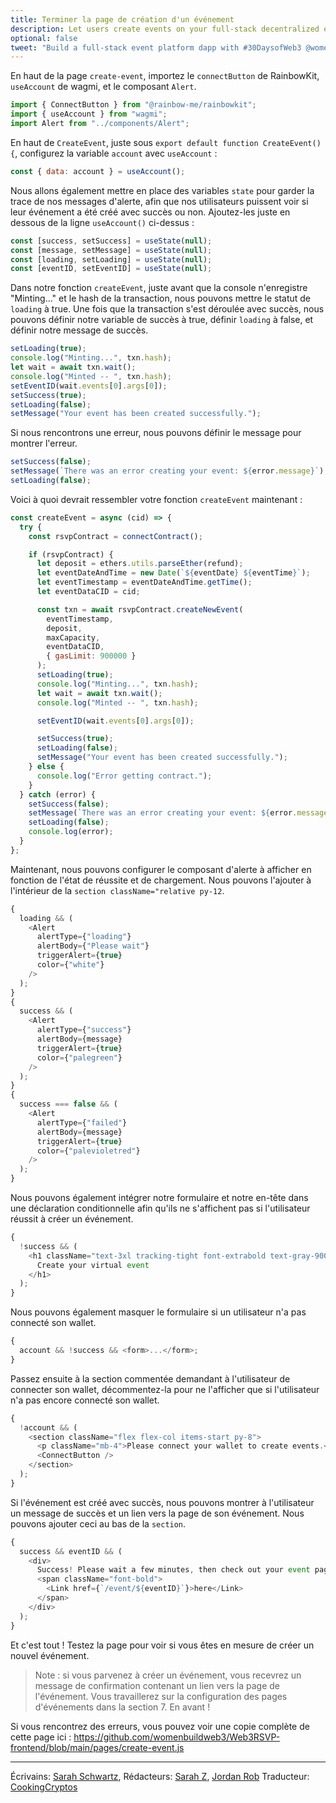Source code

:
 ```yaml
---
title: Terminer la page de création d'un événement
description: Let users create events on your full-stack decentralized event platform.
optional: false
tweet: "Build a full-stack event platform dapp with #30DaysofWeb3 @womenbuildweb3 💥"
---
```


En haut de la page `create-event`, importez le `connectButton` de RainbowKit, `useAccount` de wagmi, et le composant `Alert`.

```javascript
import { ConnectButton } from "@rainbow-me/rainbowkit";
import { useAccount } from "wagmi";
import Alert from "../components/Alert";
```

En haut de `CreateEvent`, juste sous `export default function CreateEvent() {`, configurez la variable `account` avec `useAccount` :

```javascript
const { data: account } = useAccount();
```

Nous allons également mettre en place des variables `state` pour garder la trace de nos messages d'alerte, afin que nos utilisateurs puissent voir si leur événement a été créé avec succès ou non. Ajoutez-les juste en dessous de la ligne `useAccount()` ci-dessus :

```javascript
const [success, setSuccess] = useState(null);
const [message, setMessage] = useState(null);
const [loading, setLoading] = useState(null);
const [eventID, setEventID] = useState(null);
```

Dans notre fonction `createEvent`, juste avant que la console n'enregistre "Minting..." et le hash de la transaction, nous pouvons mettre le statut de `loading` à true. Une fois que la transaction s'est déroulée avec succès, nous pouvons définir notre variable de succès à true, définir `loading` à false, et définir notre message de succès.

```javascript
setLoading(true);
console.log("Minting...", txn.hash);
let wait = await txn.wait();
console.log("Minted -- ", txn.hash);
setEventID(wait.events[0].args[0]);
setSuccess(true);
setLoading(false);
setMessage("Your event has been created successfully.");
```

Si nous rencontrons une erreur, nous pouvons définir le message pour montrer l'erreur.

```javascript
setSuccess(false);
setMessage(`There was an error creating your event: ${error.message}`);
setLoading(false);
```

Voici à quoi devrait ressembler votre fonction `createEvent` maintenant :

```javascript
const createEvent = async (cid) => {
  try {
    const rsvpContract = connectContract();

    if (rsvpContract) {
      let deposit = ethers.utils.parseEther(refund);
      let eventDateAndTime = new Date(`${eventDate} ${eventTime}`);
      let eventTimestamp = eventDateAndTime.getTime();
      let eventDataCID = cid;

      const txn = await rsvpContract.createNewEvent(
        eventTimestamp,
        deposit,
        maxCapacity,
        eventDataCID,
        { gasLimit: 900000 }
      );
      setLoading(true);
      console.log("Minting...", txn.hash);
      let wait = await txn.wait();
      console.log("Minted -- ", txn.hash);

      setEventID(wait.events[0].args[0]);

      setSuccess(true);
      setLoading(false);
      setMessage("Your event has been created successfully.");
    } else {
      console.log("Error getting contract.");
    }
  } catch (error) {
    setSuccess(false);
    setMessage(`There was an error creating your event: ${error.message}`);
    setLoading(false);
    console.log(error);
  }
};
```

Maintenant, nous pouvons configurer le composant d'alerte à afficher en fonction de l'état de réussite et de chargement. Nous pouvons l'ajouter à l'intérieur de la `section className="relative py-12`.

```javascript
{
  loading && (
    <Alert
      alertType={"loading"}
      alertBody={"Please wait"}
      triggerAlert={true}
      color={"white"}
    />
  );
}
{
  success && (
    <Alert
      alertType={"success"}
      alertBody={message}
      triggerAlert={true}
      color={"palegreen"}
    />
  );
}
{
  success === false && (
    <Alert
      alertType={"failed"}
      alertBody={message}
      triggerAlert={true}
      color={"palevioletred"}
    />
  );
}
```

Nous pouvons également intégrer notre formulaire et notre en-tête dans une déclaration conditionnelle afin qu'ils ne s'affichent pas si l'utilisateur réussit à créer un événement.

```javascript
{
  !success && (
    <h1 className="text-3xl tracking-tight font-extrabold text-gray-900 sm:text-4xl md:text-5xl mb-4">
      Create your virtual event
    </h1>
  );
}
```

Nous pouvons également masquer le formulaire si un utilisateur n'a pas connecté son wallet.

```javascript
{
  account && !success && <form>...</form>;
}
```

Passez ensuite à la section commentée demandant à l'utilisateur de connecter son wallet, décommentez-la pour ne l'afficher que si l'utilisateur n'a pas encore connecté son wallet.

```javascript
{
  !account && (
    <section className="flex flex-col items-start py-8">
      <p className="mb-4">Please connect your wallet to create events.</p>
      <ConnectButton />
    </section>
  );
}
```

Si l'événement est créé avec succès, nous pouvons montrer à l'utilisateur un message de succès et un lien vers la page de son événement. Nous pouvons ajouter ceci au bas de la `section`.

```javascript
{
  success && eventID && (
    <div>
      Success! Please wait a few minutes, then check out your event page{" "}
      <span className="font-bold">
        <Link href={`/event/${eventID}`}>here</Link>
      </span>
    </div>
  );
}
```

Et c'est tout ! Testez la page pour voir si vous êtes en mesure de créer un nouvel événement.

> Note : si vous parvenez à créer un événement, vous recevrez un message de confirmation contenant un lien vers la page de l'événement. Vous travaillerez sur la configuration des pages d'événements dans la section 7. En avant !

Si vous rencontrez des erreurs, vous pouvez voir une copie complète de cette page ici : https://github.com/womenbuildweb3/Web3RSVP-frontend/blob/main/pages/create-event.js

---

Écrivains: [Sarah Schwartz](https://twitter.com/schwartzswartz),
Rédacteurs: [Sarah Z](https://twitter.com/haegeez), [Jordan Rob](https://twitter.com/Jordan___Rob)
Traducteur: [CookingCryptos](https://twitter.com/CookingCryptos)

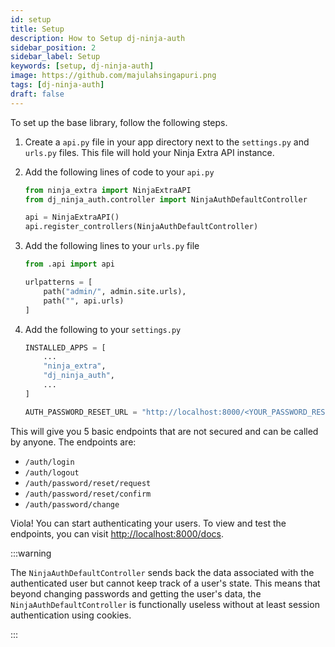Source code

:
 ```yaml
---
id: setup
title: Setup
description: How to Setup dj-ninja-auth
sidebar_position: 2
sidebar_label: Setup
keywords: [setup, dj-ninja-auth]
image: https://github.com/majulahsingapuri.png
tags: [dj-ninja-auth]
draft: false
---
```


To set up the base library, follow the following steps.

1. Create a `api.py` file in your app directory next to the `settings.py` and `urls.py` files.
   This file will hold your Ninja Extra API instance.
2. Add the following lines of code to your `api.py`

   ```python title="api.py"
   from ninja_extra import NinjaExtraAPI
   from dj_ninja_auth.controller import NinjaAuthDefaultController

   api = NinjaExtraAPI()
   api.register_controllers(NinjaAuthDefaultController)
   ```

3. Add the following lines to your `urls.py` file

   ```python title="urls.py"
   from .api import api

   urlpatterns = [
       path("admin/", admin.site.urls),
       path("", api.urls)
   ]
   ```

4. Add the following to your `settings.py`

   ```python title="settings.py"
   INSTALLED_APPS = [
       ...
       "ninja_extra",
       "dj_ninja_auth",
       ...
   ]

   AUTH_PASSWORD_RESET_URL = "http://localhost:8000/<YOUR_PASSWORD_RESET_FRONTEND_URL>/"
   ```

This will give you 5 basic endpoints that are not secured and can be called by anyone.
The endpoints are:

- `/auth/login`
- `/auth/logout`
- `/auth/password/reset/request`
- `/auth/password/reset/confirm`
- `/auth/password/change`

Viola!
You can start authenticating your users.
To view and test the endpoints, you can visit [http://localhost:8000/docs](http://localhost:8000/docs).

:::warning

The `NinjaAuthDefaultController` sends back the data associated with the authenticated user but cannot keep track of a user's state.
This means that beyond changing passwords and getting the user's data, the `NinjaAuthDefaultController` is functionally useless without at least session authentication using cookies.

:::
# # #
Goal of the exercise>
All lines from the one that has "This means that" through the end of the material above should be returned exactly; omit the rest.

Solution to the exercise>
This means that beyond changing passwords and getting the user's data, the `NinjaAuthDefaultController` is functionally useless without at least session authentication using cookies.

:::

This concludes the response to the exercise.